> [ACTION ITEM]
The word "given" marks the lines you need; copy each of them from the data.

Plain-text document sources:
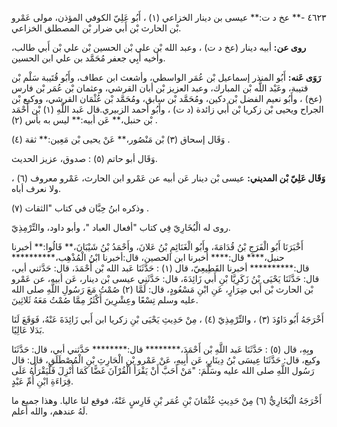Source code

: ٤٦٢٣ -** عخ د ت:** عيسى بن دينار الخزاعي (١) ، أَبُو عَلِيّ الكوفي المؤذن، مولى عَمْرو بْن الحارث بْن أَبي ضرار بْن المصطلق الخزاعي.

**روى عن:** أبيه دينار (عخ د ت) ، وعبد الله بْن علي بْن الحسين بْن علي بْن أَبي طالب، وأخيه أَبِي جعفر مُحَمَّد بن علي ابن الحسين.

**رَوَى عَنه:** أَبُو المنذر إسماعيل بْن عُمَر الواسطي، وأشعث ابن عطاف، وأَبُو قُتَيبة سَلْم بْن قتيبة، وعَبْد اللَّه بْن المبارك، وعبد العزيز بْن أبان القرشي، وعثمان بْن عُمَر بْن فارس (عخ) ، وأَبُو نعيم الفضل بْن دكين، ومُحَمَّد بْن سابق، ومُحَمَّد بْن عُثْمَان القرشي، ووكيع بْن الجراح ويحيى بْن زكريا بْن أَبي زائدة (د ت) ، وأَبُو أحمد الزبيري.قال عَبد اللَّهِ (١) بْن أَحْمَد بْن حنبل،** عَن أبيه:** ليس به بأس (٢) .

وَقَال إسحاق (٣) بْن مَنْصُور،** عَنْ يحيى بْن مَعِين:** ثقة (٤) .

وَقَال أبو حاتم (٥) : صدوق، عزيز الحديث.

**وَقَال عَلِيّ بْن المديني:** عيسى بْن دينار عَن أبيه عن عَمْرو ابن الحارث، عَمْرو معروف (٦) ، ولا نعرف أباه.

وذكره ابنُ حِبَّان في كتاب "الثقات (٧) .

روى له الْبُخَارِيّ فِي كتاب "أفعال العباد "، وأبو داود، والتِّرْمِذِيّ.

أَخْبَرَنَا أَبُو الْفَرَجِ بْنُ قُدَامَةَ، وأَبُو الْغَنَائِمِ بْنُ عَلانَ، وأَحْمَدُ بْنُ شَيْبَانَ،** قَالُوا:** أخبرنا حنبل،**** قال:**** أخبرنا ابن الحصين، قال:أخبرنا ابْنُ الْمُذْهِب،********** قال:********** أخبرنا القَطِيعِيّ، قال (١) : حَدَّثَنَا عَبد الله بْن أَحْمَدَ، قال: حَدَّثني أبي، قال: حَدَّثَنَا يَحْيَى بْنُ زَكَرِيَّا بْنِ أَبي زَائِدَةَ، قال: حَدَّثَنِي عيسى بْن دينار، عَن أبيه، عن عَمْرو بْن الحارث بْن أَبي ضِرَارٍ، عَنِ ابْنِ مَسْعُودٍ، قال: لَمَّا (٢) صُمْتُ مَعَ رَسُولِ اللَّهِ صلى الله عليه وسلم تِسْعًا وعِشْرِينَ أَكْثَرُ مِمَّا صُمْتُ مَعَهُ ثَلاثِينَ.

أَخْرَجَهُ أَبُو دَاوُدَ (٣) ، والتِّرْمِذِيّ (٤) ، مِنْ حَدِيثِ يَحْيَى بْنِ زكريا ابن أَبي زَائِدَةَ عَنْهُ، فَوَقَعَ لَنَا بَدَلا عَالِيًا.

وبِهِ، قال (٥) : حَدَّثَنَا عَبد اللَّهِ بْن أَحْمَدَ،******** قال:******** حَدَّثني أبي، قال: حَدَّثَنَا وكيع، قال: حَدَّثَنَا عِيسَى بْنُ دِينَارٍ، عَن أَبِيهِ، عَنْ عَمْرو بْنِ الْحَارِثِ بْنِ الْمُصْطَلَقِ، قال: قال رَسُول اللَّهِ صلى الله عليه وسَلَّمَ: "مَنْ أَحَبَّ أَنْ يَقْرَأَ الْقُرْآنَ غَضًّا كَمَا أُنْزِلَ فَلْيَقْرَأْهُ عَلَى قِرَاءَةِ ابْنِ أُمِّ عَبْدٍ.

أَخْرَجَهُ الْبُخَارِيُّ (٦) مِنْ حَدِيثِ عُثْمَانَ بْنِ عُمَر بْنِ فَارِسٍ عَنْهُ، فوقع لنا عاليا. وهذا جميع ما لَهُ عندهم، والله أعلم.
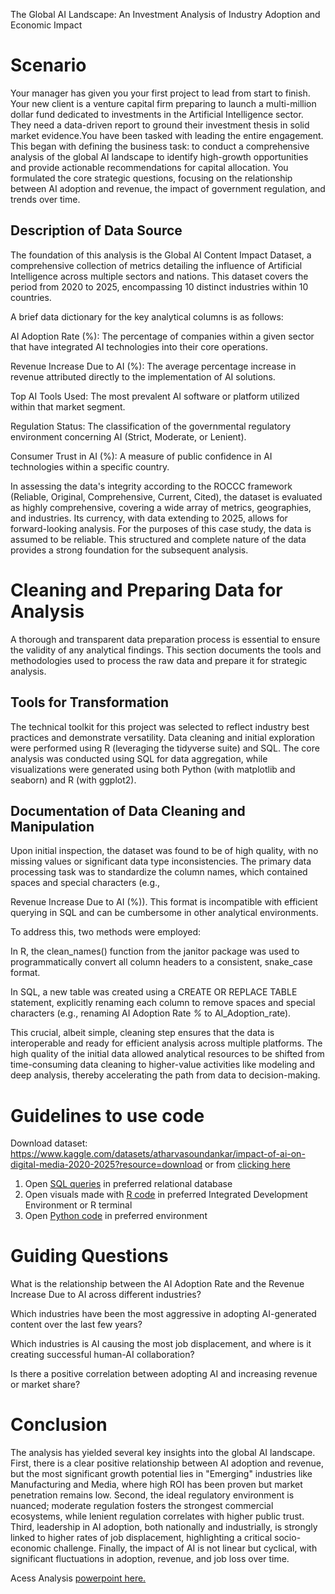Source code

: The Global AI Landscape: An Investment Analysis of Industry Adoption and Economic Impact

# Scenario
Your manager has given you your first project to lead from start to finish.
Your new client is a venture capital firm preparing to launch a multi-million dollar fund dedicated to investments in the Artificial Intelligence sector. They need a data-driven report to ground their investment thesis in solid market evidence.You have been tasked with leading the entire engagement. This began with defining the business task: to conduct a comprehensive analysis of the global AI landscape to identify high-growth opportunities and provide actionable recommendations for capital allocation. You formulated the core strategic questions, focusing on the relationship between AI adoption and revenue, the impact of government regulation, and trends over time.
  

##  Description of Data Source
The foundation of this analysis is the Global AI Content Impact Dataset, a comprehensive collection of metrics detailing the influence of Artificial Intelligence across multiple sectors and nations. This dataset covers the period from 2020 to 2025, encompassing 10 distinct industries within 10 countries.   

A brief data dictionary for the key analytical columns is as follows:

AI Adoption Rate (%): The percentage of companies within a given sector that have integrated AI technologies into their core operations.

Revenue Increase Due to AI (%): The average percentage increase in revenue attributed directly to the implementation of AI solutions.

Top AI Tools Used: The most prevalent AI software or platform utilized within that market segment.

Regulation Status: The classification of the governmental regulatory environment concerning AI (Strict, Moderate, or Lenient).

Consumer Trust in AI (%): A measure of public confidence in AI technologies within a specific country.

In assessing the data's integrity according to the ROCCC framework (Reliable, Original, Comprehensive, Current, Cited), the dataset is evaluated as highly comprehensive, covering a wide array of metrics, geographies, and industries. Its currency, with data extending to 2025, allows for forward-looking analysis. For the purposes of this case study, the data is assumed to be reliable. This structured and complete nature of the data provides a strong foundation for the subsequent analysis. 

# Cleaning and Preparing Data for Analysis
A thorough and transparent data preparation process is essential to ensure the validity of any analytical findings. This section documents the tools and methodologies used to process the raw data and prepare it for strategic analysis.

## Tools for Transformation
The technical toolkit for this project was selected to reflect industry best practices and demonstrate versatility. Data cleaning and initial exploration were performed using R (leveraging the tidyverse suite) and SQL. The core analysis was conducted using SQL for data aggregation, while visualizations were generated using both Python (with matplotlib and seaborn) and R (with ggplot2).

## Documentation of Data Cleaning and Manipulation
Upon initial inspection, the dataset was found to be of high quality, with no missing values or significant data type inconsistencies. The primary data processing task was to standardize the column names, which contained spaces and special characters (e.g.,    

Revenue Increase Due to AI (%)). This format is incompatible with efficient querying in SQL and can be cumbersome in other analytical environments.

To address this, two methods were employed:

In R, the clean_names() function from the janitor package was used to programmatically convert all column headers to a consistent, snake_case format.

In SQL, a new table was created using a CREATE OR REPLACE TABLE statement, explicitly renaming each column to remove spaces and special characters (e.g., renaming AI Adoption Rate _%_ to AI_Adoption_rate).

This crucial, albeit simple, cleaning step ensures that the data is interoperable and ready for efficient analysis across multiple platforms. The high quality of the initial data allowed analytical resources to be shifted from time-consuming data cleaning to higher-value activities like modeling and deep analysis, thereby accelerating the path from data to decision-making.

# Guidelines to use code
Download dataset: https://www.kaggle.com/datasets/atharvasoundankar/impact-of-ai-on-digital-media-2020-2025?resource=download 
or from [clicking here](Data-analytics-case-study-1/Data-analytics-case-study-1/Global_AI_Content_Impact_Dataset.csv)

1. Open [SQL queries](Data-analytics-case-study-1/SQL_queries) in preferred relational database
2. Open visuals made with [R code](Data-analytics-case-study-1/R_code) in preferred Integrated Development Environment or R terminal
3. Open [Python code](Data-analytics-case-study-1/Python_code) in preferred environment 

# Guiding Questions 

What is the relationship between the AI Adoption Rate and the Revenue Increase Due to AI across different industries?

Which industries have been the most aggressive in adopting AI-generated content over the last few years? 

Which industries is AI causing the most job displacement, and where is it creating successful human-AI collaboration?

Is there a positive correlation between adopting AI and increasing revenue or market share?

# Conclusion 
The analysis has yielded several key insights into the global AI landscape. First, there is a clear positive relationship between AI adoption and revenue, but the most significant growth potential lies in "Emerging" industries like Manufacturing and Media, where high ROI has been proven but market penetration remains low. Second, the ideal regulatory environment is nuanced; moderate regulation fosters the strongest commercial ecosystems, while lenient regulation correlates with higher public trust. Third, leadership in AI adoption, both nationally and industrially, is strongly linked to higher rates of job displacement, highlighting a critical socio-economic challenge. Finally, the impact of AI is not linear but cyclical, with significant fluctuations in adoption, revenue, and job loss over time.

Acess Analysis [powerpoint here.](Data-analytics-case-study-1/Data_analytics_project.pptx)
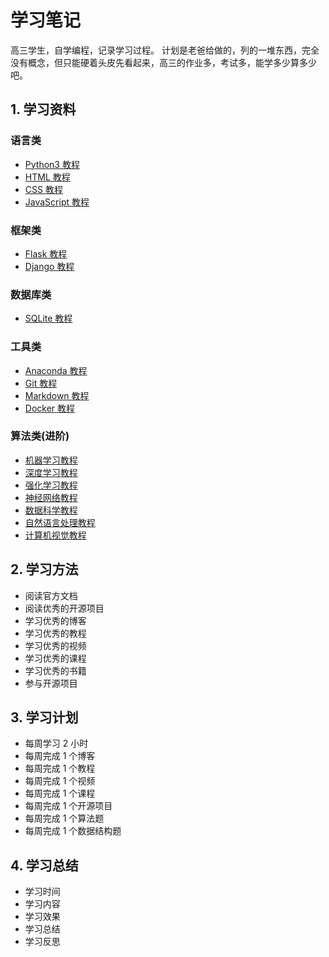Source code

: 
# 学习笔记
高三学生，自学编程，记录学习过程。
计划是老爸给做的，列的一堆东西，完全没有概念，但只能硬着头皮先看起来，高三的作业多，考试多，能学多少算多少吧。

## 1. 学习资料 
### 语言类
- [Python3 教程](https://www.runoob.com/python3/python)
- [HTML 教程]()
- [CSS 教程]()
- [JavaScript 教程]()

### 框架类
- [Flask 教程]()
- [Django 教程]()

### 数据库类
- [SQLite 教程]()

### 工具类
- [Anaconda 教程]()
- [Git 教程](https://www.runoob.com/python3/python)
- [Markdown 教程]()
- [Docker 教程]()

### 算法类(进阶)
- [机器学习教程]()
- [深度学习教程]()
- [强化学习教程]()
- [神经网络教程]()
- [数据科学教程]()
- [自然语言处理教程]()
- [计算机视觉教程]()

## 2. 学习方法
- 阅读官方文档
- 阅读优秀的开源项目
- 学习优秀的博客
- 学习优秀的教程
- 学习优秀的视频
- 学习优秀的课程
- 学习优秀的书籍
- 参与开源项目

## 3. 学习计划
- 每周学习 2 小时
- 每周完成 1 个博客
- 每周完成 1 个教程
- 每周完成 1 个视频
- 每周完成 1 个课程
- 每周完成 1 个开源项目
- 每周完成 1 个算法题
- 每周完成 1 个数据结构题

## 4. 学习总结
- 学习时间
- 学习内容
- 学习效果
- 学习总结
- 学习反思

> [ANSWER FOR THIS EXERCISE]
Your manager has given you your first project to lead from start to finish.
AI Adoption Rate (%): The percentage of companies within a given sector that have integrated AI technologies into their core operations.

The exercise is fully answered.